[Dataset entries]
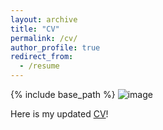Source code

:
 ```yaml
---
layout: archive
title: "CV"
permalink: /cv/
author_profile: true
redirect_from:
  - /resume
---
```


{% include base_path %}
![image](https://github.com/user-attachments/assets/35db5539-0708-4aa9-a059-03c6f10a14fc)

Here is my updated [CV](https://www.dropbox.com/scl/fi/7mksvdd1ny8l66dnqn5ji/Subarna_updated_CV.pdf?rlkey=7pztvpb3obld3mxgmphvh205d&st=pxe1armc&dl=0)!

**Problem statement:** Leave the images behind and write out every entry exactly.

**Finished task:**
Source code

:
 ```yaml
---
layout: archive
title: "CV"
permalink: /cv/
author_profile: true
redirect_from:
  - /resume
---
```


{% include base_path %}
![image](https://github.com/user-attachments/assets/35db5539-0708-4aa9-a059-03c6f10a14fc)

Here is my updated [CV](https://www.dropbox.com/scl/fi/7mksvdd1ny8l66dnqn5ji/Subarna_updated_CV.pdf?rlkey=7pztvpb3obld3mxgmphvh205d&st=pxe1armc&dl=0)!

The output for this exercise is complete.